- Bhandal Buta Location in Punjab, India Bhandal Buta Bhandal Buta (India)
- Coordinates: 31°07′50″N 75°33′52″E﻿ / ﻿31.1304407°N 75.5643451°E
- Country: India
- State: Punjab
- District: Jalandhar

Government
- • Type: Panchayat raj
- • Body: Gram panchayat
- Elevation: 246 m (807 ft)

Population (2011)
- • Total: 709
- Sex ratio 339/370 ♂/♀

Languages
- • Official: Punjabi
- Time zone: UTC+5:30 (IST)
- PIN: 144039
- ISO 3166 code: IN-PB
- Vehicle registration: PB- 08
- Website: jalandhar.nic.in

= Bhandal Buta =

Bhandal Buta is a village in Jalandhar district of Punjab State, India. It is located 10 km from Nakodar, 27 km from Phillaur, 28.5 km from the district headquarters, Jalandhar, and 137 km from the state capital, Chandigarh. The village is administrated by a sarpanch, who is an elected representative of the village in line with the Panchayati raj.

== Demography ==
According to Census India, in 2011, Bhandal Buta had 147 houses and a population of 709 (339 males and 370 females). The literacy rate was 76.32%, higher than the state average of 75.84%. The number of children under the age of 6 years was 84 (11.85% of the population) and the child sex ratio was approximately 1211 as compared to Punjab state average of 846.

Schedule castes members constituted 52.19% of the total population. The town did not have any schedule tribe population.

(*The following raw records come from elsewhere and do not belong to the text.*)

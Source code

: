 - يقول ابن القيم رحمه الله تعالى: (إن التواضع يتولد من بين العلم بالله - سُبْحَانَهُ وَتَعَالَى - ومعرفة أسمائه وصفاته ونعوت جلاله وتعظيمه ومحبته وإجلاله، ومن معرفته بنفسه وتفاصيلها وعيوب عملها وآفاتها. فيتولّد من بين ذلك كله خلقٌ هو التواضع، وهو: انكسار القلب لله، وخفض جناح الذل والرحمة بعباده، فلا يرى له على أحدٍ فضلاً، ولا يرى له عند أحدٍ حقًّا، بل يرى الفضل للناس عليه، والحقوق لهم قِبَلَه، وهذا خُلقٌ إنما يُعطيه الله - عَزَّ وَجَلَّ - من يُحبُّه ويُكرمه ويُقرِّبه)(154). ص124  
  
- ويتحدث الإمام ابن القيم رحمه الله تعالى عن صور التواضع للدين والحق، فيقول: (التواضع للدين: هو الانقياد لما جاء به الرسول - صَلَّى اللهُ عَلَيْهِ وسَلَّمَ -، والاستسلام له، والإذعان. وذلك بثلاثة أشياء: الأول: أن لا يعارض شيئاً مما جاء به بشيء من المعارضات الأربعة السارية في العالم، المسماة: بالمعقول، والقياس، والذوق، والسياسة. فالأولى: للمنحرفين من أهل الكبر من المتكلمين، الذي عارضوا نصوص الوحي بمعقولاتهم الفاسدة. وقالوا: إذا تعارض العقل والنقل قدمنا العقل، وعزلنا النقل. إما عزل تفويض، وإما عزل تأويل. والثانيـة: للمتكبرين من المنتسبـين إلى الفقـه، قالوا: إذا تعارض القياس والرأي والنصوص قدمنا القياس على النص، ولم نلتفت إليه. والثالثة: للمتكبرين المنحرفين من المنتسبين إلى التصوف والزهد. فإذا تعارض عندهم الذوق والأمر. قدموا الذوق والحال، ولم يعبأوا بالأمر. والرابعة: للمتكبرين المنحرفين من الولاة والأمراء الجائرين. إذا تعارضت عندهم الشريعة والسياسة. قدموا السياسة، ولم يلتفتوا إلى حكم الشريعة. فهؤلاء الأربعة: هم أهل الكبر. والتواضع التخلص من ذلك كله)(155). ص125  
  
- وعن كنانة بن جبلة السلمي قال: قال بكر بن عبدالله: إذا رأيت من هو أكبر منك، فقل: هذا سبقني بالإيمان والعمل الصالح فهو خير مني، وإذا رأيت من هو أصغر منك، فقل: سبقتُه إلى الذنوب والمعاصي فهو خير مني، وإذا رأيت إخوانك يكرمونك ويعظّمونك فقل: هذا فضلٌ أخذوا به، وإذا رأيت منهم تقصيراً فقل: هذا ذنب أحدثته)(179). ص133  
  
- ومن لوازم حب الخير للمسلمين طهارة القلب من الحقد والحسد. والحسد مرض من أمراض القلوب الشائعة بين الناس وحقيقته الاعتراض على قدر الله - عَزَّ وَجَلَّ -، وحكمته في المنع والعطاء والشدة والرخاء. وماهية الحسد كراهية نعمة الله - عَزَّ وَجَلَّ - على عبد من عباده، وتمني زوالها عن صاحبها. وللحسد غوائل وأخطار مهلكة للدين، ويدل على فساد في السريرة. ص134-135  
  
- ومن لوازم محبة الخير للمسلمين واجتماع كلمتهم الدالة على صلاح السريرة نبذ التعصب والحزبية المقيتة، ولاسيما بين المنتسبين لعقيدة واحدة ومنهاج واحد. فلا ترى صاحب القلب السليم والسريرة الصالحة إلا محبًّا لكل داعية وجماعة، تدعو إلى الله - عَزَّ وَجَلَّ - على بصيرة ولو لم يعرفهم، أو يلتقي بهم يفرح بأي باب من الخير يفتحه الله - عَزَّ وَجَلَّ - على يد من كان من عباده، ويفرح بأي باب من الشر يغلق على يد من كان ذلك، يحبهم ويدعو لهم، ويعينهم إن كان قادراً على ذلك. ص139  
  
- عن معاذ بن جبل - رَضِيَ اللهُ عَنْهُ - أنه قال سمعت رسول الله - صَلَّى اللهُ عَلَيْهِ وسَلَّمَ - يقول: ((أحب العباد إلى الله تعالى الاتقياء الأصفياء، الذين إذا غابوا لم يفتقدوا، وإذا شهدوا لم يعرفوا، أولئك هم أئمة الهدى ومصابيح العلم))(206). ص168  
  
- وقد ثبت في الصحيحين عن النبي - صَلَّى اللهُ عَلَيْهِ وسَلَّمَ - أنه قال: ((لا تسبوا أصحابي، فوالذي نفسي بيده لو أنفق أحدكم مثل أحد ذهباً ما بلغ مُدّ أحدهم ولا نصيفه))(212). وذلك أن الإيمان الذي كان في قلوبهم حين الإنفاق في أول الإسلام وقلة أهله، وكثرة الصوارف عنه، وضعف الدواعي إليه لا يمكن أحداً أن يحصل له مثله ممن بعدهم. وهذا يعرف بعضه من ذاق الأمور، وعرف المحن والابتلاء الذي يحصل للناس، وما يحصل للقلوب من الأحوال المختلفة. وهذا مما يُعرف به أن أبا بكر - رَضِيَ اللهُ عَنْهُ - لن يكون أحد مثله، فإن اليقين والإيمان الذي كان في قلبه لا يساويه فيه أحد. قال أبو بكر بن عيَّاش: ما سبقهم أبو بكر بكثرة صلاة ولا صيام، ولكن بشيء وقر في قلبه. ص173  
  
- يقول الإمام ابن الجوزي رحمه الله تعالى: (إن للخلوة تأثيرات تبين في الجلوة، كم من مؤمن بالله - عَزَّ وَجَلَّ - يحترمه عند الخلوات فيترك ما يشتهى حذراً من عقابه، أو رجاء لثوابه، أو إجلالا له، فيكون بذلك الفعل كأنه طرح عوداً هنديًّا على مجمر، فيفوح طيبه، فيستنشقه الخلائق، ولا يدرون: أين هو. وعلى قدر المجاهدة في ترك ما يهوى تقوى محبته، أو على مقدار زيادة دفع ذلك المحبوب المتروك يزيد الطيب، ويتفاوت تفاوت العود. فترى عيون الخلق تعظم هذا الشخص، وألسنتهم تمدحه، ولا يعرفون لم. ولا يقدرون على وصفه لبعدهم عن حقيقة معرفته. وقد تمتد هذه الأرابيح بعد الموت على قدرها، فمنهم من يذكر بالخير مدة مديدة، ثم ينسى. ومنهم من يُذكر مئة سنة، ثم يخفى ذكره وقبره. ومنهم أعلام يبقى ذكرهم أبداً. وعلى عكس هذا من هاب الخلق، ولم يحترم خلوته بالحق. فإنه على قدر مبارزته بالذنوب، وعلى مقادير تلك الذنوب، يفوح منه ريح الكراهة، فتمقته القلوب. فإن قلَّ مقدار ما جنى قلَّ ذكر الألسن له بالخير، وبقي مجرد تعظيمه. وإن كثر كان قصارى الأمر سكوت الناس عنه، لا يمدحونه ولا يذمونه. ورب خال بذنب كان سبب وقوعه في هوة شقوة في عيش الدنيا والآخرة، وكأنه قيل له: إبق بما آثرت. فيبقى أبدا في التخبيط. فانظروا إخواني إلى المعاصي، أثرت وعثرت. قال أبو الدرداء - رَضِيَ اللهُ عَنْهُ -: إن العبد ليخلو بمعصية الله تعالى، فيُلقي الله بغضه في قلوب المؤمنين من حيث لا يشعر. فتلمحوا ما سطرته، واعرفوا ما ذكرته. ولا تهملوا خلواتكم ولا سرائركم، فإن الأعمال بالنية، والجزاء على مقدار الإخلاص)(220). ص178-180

202 people were engaged in work activities (179 males and 23 females). 96.04% workers described their work as main work, and 3.96% workers were involved in marginal activities, providing a livelihood for less than 6 months, none of whom were agricultural labourers.

== Education ==
The village has a co-educational primary school founded in 1976. It provides a mid-day meal under the Indian Midday Meal Scheme.

== Transport ==
=== Rail ===
The nearest railway station is at Nurmahal. Phillaur Junction railway station is 26 km away.

=== Air ===
The nearest domestic airport is 57.9 km away in Ludhiana and the nearest international airport is located in Chandigarh. Sri Guru Ram Das Ji International Airport is the second nearest airport, 124 km away in Amritsar.